#### EXERCISE AIM
If a line contains the word "disk", include it in the count; state how many such lines the listing has and nothing else.

BEGIN

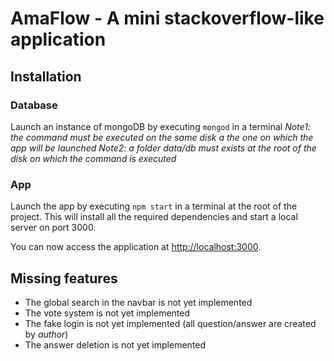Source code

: # AmaFlow - A mini stackoverflow-like application

## Installation

### Database

Launch an instance of mongoDB by executing `mongod` in a terminal
*Note1: the command must be executed on the same disk a the one on which the app will be launched*
*Note2: a folder data/db must exists at the root of the disk on which the command is executed*

### App

Launch the app by executing `npm start` in a terminal at the root of the project.
This will install all the required dependencies and start a local server on port 3000.

You can now access the application at [http://localhost:3000](http://localhost:3000).


## Missing features

* The global search in the navbar is not yet implemented
* The vote system is not yet implemented
* The fake login is not yet implemented (all question/answer are created by *author*)
* The answer deletion is not yet implemented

END

#### SOLUTION TO THIS TASK
2